**INFORMATION GIVEN**

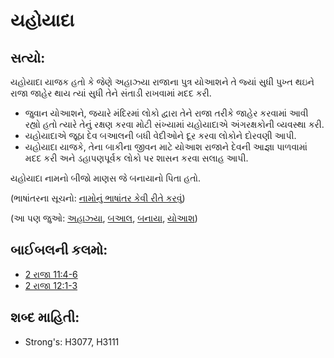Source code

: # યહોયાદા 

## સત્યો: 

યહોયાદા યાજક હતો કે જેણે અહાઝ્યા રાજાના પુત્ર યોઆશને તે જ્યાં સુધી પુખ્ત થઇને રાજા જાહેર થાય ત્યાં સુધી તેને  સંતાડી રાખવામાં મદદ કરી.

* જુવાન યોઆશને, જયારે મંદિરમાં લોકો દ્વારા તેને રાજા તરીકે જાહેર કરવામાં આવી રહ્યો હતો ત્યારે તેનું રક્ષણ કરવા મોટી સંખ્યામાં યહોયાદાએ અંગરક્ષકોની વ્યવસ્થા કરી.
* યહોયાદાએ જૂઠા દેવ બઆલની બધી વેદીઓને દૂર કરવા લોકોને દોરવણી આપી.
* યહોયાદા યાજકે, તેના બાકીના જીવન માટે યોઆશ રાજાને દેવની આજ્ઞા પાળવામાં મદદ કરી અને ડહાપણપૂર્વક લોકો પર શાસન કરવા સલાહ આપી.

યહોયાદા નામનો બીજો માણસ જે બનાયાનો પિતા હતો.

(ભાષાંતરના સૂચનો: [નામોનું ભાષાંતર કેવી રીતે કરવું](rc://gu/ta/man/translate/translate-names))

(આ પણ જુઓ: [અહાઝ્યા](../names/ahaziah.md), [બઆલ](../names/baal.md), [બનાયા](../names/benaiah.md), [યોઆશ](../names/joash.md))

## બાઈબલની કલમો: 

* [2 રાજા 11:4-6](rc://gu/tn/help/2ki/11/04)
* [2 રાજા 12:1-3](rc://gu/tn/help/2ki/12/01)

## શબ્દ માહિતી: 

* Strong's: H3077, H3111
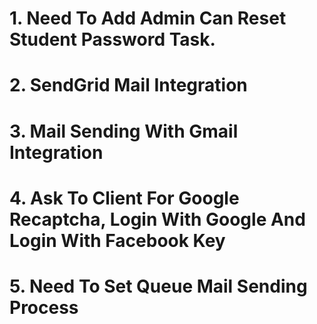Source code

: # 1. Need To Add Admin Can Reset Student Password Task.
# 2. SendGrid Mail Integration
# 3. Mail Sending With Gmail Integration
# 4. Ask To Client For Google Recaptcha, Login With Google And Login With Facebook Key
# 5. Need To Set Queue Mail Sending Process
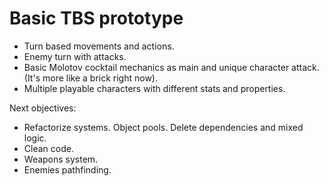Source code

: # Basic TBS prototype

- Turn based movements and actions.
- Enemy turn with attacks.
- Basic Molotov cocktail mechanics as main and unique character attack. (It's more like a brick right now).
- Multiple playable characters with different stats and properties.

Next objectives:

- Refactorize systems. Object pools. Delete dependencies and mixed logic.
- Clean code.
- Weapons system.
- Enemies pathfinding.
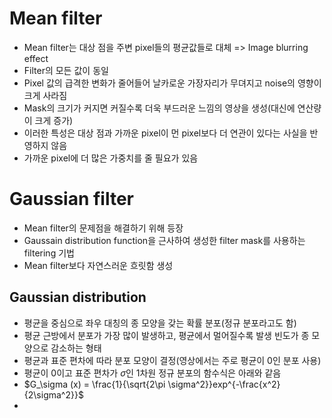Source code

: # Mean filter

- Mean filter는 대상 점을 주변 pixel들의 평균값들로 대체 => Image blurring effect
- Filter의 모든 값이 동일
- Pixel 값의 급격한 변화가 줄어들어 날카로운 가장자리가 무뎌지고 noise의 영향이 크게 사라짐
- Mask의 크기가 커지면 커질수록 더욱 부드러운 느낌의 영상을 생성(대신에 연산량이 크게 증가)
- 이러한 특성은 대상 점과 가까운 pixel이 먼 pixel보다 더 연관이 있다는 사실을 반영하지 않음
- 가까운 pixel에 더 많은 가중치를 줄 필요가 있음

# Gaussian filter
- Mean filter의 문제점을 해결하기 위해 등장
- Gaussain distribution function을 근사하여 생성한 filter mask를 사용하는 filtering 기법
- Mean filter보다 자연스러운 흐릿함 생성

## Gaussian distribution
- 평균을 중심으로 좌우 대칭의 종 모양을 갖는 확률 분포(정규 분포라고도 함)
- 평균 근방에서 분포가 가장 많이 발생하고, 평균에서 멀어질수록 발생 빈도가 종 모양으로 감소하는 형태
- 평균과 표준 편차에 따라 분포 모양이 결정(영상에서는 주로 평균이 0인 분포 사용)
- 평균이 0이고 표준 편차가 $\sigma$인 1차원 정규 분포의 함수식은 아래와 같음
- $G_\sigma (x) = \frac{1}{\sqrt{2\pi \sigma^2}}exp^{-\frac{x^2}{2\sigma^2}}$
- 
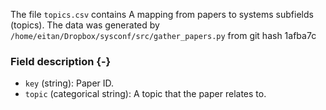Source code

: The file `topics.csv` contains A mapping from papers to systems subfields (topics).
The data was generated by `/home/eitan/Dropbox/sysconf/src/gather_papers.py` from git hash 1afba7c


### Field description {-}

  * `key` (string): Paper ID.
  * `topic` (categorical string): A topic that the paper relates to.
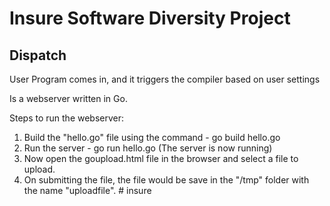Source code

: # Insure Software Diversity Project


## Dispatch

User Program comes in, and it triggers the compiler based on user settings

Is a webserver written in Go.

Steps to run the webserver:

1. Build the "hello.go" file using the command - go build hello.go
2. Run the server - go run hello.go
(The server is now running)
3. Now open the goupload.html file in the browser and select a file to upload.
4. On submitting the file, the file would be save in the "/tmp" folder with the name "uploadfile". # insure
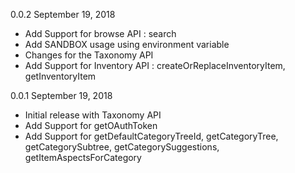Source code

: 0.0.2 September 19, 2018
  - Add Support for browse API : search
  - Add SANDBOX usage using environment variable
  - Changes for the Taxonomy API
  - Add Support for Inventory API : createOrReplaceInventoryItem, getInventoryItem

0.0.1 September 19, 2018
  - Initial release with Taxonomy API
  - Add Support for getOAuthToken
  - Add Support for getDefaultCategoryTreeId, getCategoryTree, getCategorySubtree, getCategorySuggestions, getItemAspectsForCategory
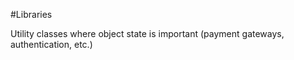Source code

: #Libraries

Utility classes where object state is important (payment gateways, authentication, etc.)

**DESCRIPTION OF THE TASK**
Transcribe the data exactly and leave no picture in the copy.

**REPLY TO THE TASK**
Source code

: # યહોયાદા 

## સત્યો: 

યહોયાદા યાજક હતો કે જેણે અહાઝ્યા રાજાના પુત્ર યોઆશને તે જ્યાં સુધી પુખ્ત થઇને રાજા જાહેર થાય ત્યાં સુધી તેને  સંતાડી રાખવામાં મદદ કરી.

* જુવાન યોઆશને, જયારે મંદિરમાં લોકો દ્વારા તેને રાજા તરીકે જાહેર કરવામાં આવી રહ્યો હતો ત્યારે તેનું રક્ષણ કરવા મોટી સંખ્યામાં યહોયાદાએ અંગરક્ષકોની વ્યવસ્થા કરી.
* યહોયાદાએ જૂઠા દેવ બઆલની બધી વેદીઓને દૂર કરવા લોકોને દોરવણી આપી.
* યહોયાદા યાજકે, તેના બાકીના જીવન માટે યોઆશ રાજાને દેવની આજ્ઞા પાળવામાં મદદ કરી અને ડહાપણપૂર્વક લોકો પર શાસન કરવા સલાહ આપી.

યહોયાદા નામનો બીજો માણસ જે બનાયાનો પિતા હતો.

(ભાષાંતરના સૂચનો: [નામોનું ભાષાંતર કેવી રીતે કરવું](rc://gu/ta/man/translate/translate-names))

(આ પણ જુઓ: [અહાઝ્યા](../names/ahaziah.md), [બઆલ](../names/baal.md), [બનાયા](../names/benaiah.md), [યોઆશ](../names/joash.md))

## બાઈબલની કલમો: 

* [2 રાજા 11:4-6](rc://gu/tn/help/2ki/11/04)
* [2 રાજા 12:1-3](rc://gu/tn/help/2ki/12/01)

## શબ્દ માહિતી: 

* Strong's: H3077, H3111
Source code

: # 1. Need To Add Admin Can Reset Student Password Task.
# 2. SendGrid Mail Integration
# 3. Mail Sending With Gmail Integration
# 4. Ask To Client For Google Recaptcha, Login With Google And Login With Facebook Key
# 5. Need To Set Queue Mail Sending Process
Source code

: # Basic TBS prototype

- Turn based movements and actions.
- Enemy turn with attacks.
- Basic Molotov cocktail mechanics as main and unique character attack. (It's more like a brick right now).
- Multiple playable characters with different stats and properties.

Next objectives:

- Refactorize systems. Object pools. Delete dependencies and mixed logic.
- Clean code.
- Weapons system.
- Enemies pathfinding.
Source code

: # Mean filter

- Mean filter는 대상 점을 주변 pixel들의 평균값들로 대체 => Image blurring effect
- Filter의 모든 값이 동일
- Pixel 값의 급격한 변화가 줄어들어 날카로운 가장자리가 무뎌지고 noise의 영향이 크게 사라짐
- Mask의 크기가 커지면 커질수록 더욱 부드러운 느낌의 영상을 생성(대신에 연산량이 크게 증가)
- 이러한 특성은 대상 점과 가까운 pixel이 먼 pixel보다 더 연관이 있다는 사실을 반영하지 않음
- 가까운 pixel에 더 많은 가중치를 줄 필요가 있음

# Gaussian filter
- Mean filter의 문제점을 해결하기 위해 등장
- Gaussain distribution function을 근사하여 생성한 filter mask를 사용하는 filtering 기법
- Mean filter보다 자연스러운 흐릿함 생성

## Gaussian distribution
- 평균을 중심으로 좌우 대칭의 종 모양을 갖는 확률 분포(정규 분포라고도 함)
- 평균 근방에서 분포가 가장 많이 발생하고, 평균에서 멀어질수록 발생 빈도가 종 모양으로 감소하는 형태
- 평균과 표준 편차에 따라 분포 모양이 결정(영상에서는 주로 평균이 0인 분포 사용)
- 평균이 0이고 표준 편차가 $\sigma$인 1차원 정규 분포의 함수식은 아래와 같음
- $G_\sigma (x) = \frac{1}{\sqrt{2\pi \sigma^2}}exp^{-\frac{x^2}{2\sigma^2}}$
- 
Source code

: The file `topics.csv` contains A mapping from papers to systems subfields (topics).
The data was generated by `/home/eitan/Dropbox/sysconf/src/gather_papers.py` from git hash 1afba7c


### Field description {-}

  * `key` (string): Paper ID.
  * `topic` (categorical string): A topic that the paper relates to.
Source code

: # Insure Software Diversity Project


## Dispatch

User Program comes in, and it triggers the compiler based on user settings

Is a webserver written in Go.

Steps to run the webserver:

1. Build the "hello.go" file using the command - go build hello.go
2. Run the server - go run hello.go
(The server is now running)
3. Now open the goupload.html file in the browser and select a file to upload.
4. On submitting the file, the file would be save in the "/tmp" folder with the name "uploadfile". # insure
Source code

: 0.0.2 September 19, 2018
  - Add Support for browse API : search
  - Add SANDBOX usage using environment variable
  - Changes for the Taxonomy API
  - Add Support for Inventory API : createOrReplaceInventoryItem, getInventoryItem

0.0.1 September 19, 2018
  - Initial release with Taxonomy API
  - Add Support for getOAuthToken
  - Add Support for getDefaultCategoryTreeId, getCategoryTree, getCategorySubtree, getCategorySuggestions, getItemAspectsForCategory
Source code

: #Libraries

Utility classes where object state is important (payment gateways, authentication, etc.)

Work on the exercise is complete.